- Problem statement -
From the records, pick out and copy each line containing "https".

- Records for this exercise -
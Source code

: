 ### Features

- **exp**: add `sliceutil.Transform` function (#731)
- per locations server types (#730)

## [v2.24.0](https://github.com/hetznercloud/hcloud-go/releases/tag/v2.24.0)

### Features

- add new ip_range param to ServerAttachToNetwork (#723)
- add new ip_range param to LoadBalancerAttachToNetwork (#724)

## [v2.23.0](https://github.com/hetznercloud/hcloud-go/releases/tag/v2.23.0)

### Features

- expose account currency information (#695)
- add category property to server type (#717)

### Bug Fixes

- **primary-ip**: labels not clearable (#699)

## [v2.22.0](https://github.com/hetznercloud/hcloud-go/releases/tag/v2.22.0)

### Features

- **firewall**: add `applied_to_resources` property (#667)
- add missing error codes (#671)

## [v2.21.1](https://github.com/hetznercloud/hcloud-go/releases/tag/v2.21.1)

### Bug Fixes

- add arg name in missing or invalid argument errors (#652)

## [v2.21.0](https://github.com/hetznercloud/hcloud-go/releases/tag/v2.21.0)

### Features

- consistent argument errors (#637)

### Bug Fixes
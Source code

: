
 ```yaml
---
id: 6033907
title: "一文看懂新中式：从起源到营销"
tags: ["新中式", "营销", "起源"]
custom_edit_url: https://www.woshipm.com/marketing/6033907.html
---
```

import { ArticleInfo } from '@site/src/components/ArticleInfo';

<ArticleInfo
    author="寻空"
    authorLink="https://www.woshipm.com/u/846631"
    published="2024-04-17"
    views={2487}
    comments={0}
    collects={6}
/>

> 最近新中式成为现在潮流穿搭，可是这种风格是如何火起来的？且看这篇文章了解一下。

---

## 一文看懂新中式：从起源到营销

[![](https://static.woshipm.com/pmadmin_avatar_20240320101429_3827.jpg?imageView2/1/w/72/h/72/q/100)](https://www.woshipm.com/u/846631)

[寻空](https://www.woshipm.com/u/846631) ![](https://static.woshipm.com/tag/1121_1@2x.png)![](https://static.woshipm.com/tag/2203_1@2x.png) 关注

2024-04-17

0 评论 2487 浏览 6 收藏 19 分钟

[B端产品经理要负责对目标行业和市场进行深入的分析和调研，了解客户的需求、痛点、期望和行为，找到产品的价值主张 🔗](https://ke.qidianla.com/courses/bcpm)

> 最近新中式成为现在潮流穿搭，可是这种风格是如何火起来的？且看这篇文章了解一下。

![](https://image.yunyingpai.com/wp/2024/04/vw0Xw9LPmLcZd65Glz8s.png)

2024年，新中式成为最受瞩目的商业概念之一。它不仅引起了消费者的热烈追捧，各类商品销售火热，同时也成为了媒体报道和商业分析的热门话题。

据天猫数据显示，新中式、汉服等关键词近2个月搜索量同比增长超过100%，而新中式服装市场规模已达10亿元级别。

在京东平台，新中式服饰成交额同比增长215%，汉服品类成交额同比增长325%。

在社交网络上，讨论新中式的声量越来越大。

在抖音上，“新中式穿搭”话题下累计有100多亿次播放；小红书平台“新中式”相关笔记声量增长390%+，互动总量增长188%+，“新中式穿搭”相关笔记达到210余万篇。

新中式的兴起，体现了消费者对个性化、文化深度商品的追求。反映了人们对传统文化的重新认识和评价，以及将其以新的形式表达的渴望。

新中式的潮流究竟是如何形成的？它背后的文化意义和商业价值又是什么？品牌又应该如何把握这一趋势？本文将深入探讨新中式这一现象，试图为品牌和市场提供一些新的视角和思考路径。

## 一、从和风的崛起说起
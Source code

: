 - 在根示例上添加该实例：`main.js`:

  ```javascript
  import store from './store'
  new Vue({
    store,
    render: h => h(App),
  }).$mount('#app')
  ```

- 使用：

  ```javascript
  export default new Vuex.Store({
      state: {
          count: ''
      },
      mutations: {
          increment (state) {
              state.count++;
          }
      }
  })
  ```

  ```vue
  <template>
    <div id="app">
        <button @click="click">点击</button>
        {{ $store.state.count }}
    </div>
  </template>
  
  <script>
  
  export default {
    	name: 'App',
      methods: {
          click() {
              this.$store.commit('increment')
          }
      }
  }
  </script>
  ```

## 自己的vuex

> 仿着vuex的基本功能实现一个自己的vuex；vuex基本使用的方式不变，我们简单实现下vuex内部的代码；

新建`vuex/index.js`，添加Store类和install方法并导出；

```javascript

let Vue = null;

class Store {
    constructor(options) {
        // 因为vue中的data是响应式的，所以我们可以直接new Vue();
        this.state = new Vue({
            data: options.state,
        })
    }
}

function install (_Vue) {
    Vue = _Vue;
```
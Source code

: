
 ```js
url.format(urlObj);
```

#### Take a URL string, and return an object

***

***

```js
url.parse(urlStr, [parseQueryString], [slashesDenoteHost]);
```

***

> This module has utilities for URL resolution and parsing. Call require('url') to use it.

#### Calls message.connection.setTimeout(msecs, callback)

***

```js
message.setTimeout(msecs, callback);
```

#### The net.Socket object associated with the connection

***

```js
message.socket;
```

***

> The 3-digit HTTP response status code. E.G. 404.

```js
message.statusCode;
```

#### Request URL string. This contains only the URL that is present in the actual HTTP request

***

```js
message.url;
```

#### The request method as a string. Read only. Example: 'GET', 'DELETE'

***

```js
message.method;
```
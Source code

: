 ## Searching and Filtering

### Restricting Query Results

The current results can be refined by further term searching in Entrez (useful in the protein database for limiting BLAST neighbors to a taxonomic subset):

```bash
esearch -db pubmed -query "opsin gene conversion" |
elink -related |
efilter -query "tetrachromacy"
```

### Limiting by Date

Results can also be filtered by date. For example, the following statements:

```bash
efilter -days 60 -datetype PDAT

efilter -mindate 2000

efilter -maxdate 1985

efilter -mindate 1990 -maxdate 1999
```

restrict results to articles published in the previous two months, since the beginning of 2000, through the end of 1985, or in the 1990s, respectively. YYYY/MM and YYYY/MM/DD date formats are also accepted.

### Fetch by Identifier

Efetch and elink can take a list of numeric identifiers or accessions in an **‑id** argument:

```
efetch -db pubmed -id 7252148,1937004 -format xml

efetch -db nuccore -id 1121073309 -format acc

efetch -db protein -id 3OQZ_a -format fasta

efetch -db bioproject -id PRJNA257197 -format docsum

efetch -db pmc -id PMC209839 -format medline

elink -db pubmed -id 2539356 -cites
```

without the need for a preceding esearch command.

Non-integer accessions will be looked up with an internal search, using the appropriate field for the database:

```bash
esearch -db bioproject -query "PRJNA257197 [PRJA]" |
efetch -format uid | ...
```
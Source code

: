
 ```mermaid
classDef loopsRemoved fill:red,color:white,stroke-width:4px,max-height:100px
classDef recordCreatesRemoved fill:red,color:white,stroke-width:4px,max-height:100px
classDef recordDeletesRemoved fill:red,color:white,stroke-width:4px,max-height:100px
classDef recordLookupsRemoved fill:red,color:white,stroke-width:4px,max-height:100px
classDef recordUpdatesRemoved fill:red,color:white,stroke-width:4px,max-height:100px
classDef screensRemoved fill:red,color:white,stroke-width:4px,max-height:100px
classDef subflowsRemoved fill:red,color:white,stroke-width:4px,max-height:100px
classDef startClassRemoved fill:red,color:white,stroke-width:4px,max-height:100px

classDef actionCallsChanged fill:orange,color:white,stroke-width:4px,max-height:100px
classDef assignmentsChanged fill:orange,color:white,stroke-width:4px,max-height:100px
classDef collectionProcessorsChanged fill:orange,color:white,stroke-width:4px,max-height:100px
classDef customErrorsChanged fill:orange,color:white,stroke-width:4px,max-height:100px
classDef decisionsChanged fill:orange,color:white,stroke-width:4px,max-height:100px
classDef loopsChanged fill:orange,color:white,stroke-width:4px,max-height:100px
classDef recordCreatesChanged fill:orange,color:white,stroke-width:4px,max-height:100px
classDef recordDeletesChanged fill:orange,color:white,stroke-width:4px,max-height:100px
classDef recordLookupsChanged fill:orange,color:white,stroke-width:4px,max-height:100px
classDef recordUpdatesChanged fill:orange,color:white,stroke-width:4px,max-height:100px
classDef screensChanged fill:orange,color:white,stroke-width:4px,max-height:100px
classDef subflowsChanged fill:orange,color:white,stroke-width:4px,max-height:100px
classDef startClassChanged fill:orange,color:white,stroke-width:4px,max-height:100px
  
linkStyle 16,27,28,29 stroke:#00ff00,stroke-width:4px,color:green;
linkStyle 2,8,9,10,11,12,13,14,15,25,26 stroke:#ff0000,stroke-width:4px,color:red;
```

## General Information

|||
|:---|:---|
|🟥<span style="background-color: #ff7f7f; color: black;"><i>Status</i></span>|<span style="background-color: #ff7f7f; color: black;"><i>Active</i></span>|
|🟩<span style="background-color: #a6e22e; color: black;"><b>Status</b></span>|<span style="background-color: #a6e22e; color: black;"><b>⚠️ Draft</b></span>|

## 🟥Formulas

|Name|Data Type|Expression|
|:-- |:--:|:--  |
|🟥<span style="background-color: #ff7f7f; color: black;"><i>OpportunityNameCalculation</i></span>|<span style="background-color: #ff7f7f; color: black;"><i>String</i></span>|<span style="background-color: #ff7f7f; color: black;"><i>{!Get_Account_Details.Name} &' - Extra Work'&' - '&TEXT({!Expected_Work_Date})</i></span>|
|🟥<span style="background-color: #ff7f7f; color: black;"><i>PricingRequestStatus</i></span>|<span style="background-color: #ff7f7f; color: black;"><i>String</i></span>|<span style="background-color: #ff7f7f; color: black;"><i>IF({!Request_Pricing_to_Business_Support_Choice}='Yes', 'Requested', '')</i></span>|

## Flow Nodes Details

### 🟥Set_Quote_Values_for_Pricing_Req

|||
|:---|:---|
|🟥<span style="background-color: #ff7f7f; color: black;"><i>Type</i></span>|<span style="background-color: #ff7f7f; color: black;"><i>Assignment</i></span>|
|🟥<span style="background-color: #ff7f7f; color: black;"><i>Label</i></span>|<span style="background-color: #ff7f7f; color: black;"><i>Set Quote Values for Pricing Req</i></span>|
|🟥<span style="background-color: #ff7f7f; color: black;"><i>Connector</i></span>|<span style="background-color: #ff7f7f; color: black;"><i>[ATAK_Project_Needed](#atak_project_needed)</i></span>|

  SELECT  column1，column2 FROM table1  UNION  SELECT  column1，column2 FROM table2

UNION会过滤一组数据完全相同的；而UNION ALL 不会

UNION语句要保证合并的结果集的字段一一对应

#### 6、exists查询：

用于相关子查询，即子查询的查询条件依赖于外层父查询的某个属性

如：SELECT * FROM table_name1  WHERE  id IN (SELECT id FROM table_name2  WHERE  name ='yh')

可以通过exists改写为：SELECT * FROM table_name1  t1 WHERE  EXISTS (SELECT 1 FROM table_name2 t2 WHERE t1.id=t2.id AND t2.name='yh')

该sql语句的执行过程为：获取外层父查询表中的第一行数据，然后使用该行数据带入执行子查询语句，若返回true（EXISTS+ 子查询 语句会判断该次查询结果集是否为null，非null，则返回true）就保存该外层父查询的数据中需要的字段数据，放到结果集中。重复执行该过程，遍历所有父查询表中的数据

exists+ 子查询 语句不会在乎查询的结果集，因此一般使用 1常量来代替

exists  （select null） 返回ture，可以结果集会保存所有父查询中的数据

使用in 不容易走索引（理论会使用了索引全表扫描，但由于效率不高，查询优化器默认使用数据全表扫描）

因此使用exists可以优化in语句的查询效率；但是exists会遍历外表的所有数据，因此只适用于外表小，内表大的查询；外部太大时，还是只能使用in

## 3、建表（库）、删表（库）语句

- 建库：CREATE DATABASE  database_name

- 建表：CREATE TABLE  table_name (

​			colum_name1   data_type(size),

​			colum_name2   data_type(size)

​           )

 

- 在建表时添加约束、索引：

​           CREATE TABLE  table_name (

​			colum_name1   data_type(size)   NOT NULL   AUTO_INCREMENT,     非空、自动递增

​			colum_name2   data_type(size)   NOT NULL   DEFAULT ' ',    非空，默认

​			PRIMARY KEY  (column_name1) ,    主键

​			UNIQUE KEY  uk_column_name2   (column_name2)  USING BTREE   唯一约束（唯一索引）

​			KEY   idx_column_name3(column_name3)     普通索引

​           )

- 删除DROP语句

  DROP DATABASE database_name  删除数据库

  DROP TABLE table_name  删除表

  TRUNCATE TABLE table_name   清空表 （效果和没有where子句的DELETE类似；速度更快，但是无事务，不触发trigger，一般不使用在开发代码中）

- Solution to this task -
## [v2.24.0](https://github.com/hetznercloud/hcloud-go/releases/tag/v2.24.0)
## [v2.23.0](https://github.com/hetznercloud/hcloud-go/releases/tag/v2.23.0)
## [v2.22.0](https://github.com/hetznercloud/hcloud-go/releases/tag/v2.22.0)
## [v2.21.1](https://github.com/hetznercloud/hcloud-go/releases/tag/v2.21.1)
## [v2.21.0](https://github.com/hetznercloud/hcloud-go/releases/tag/v2.21.0)
custom_edit_url: https://www.woshipm.com/marketing/6033907.html
    authorLink="https://www.woshipm.com/u/846631"
[![](https://static.woshipm.com/pmadmin_avatar_20240320101429_3827.jpg?imageView2/1/w/72/h/72/q/100)](https://www.woshipm.com/u/846631)
[寻空](https://www.woshipm.com/u/846631) ![](https://static.woshipm.com/tag/1121_1@2x.png)![](https://static.woshipm.com/tag/2203_1@2x.png) 关注
[B端产品经理要负责对目标行业和市场进行深入的分析和调研，了解客户的需求、痛点、期望和行为，找到产品的价值主张 🔗](https://ke.qidianla.com/courses/bcpm)
![](https://image.yunyingpai.com/wp/2024/04/vw0Xw9LPmLcZd65Glz8s.png)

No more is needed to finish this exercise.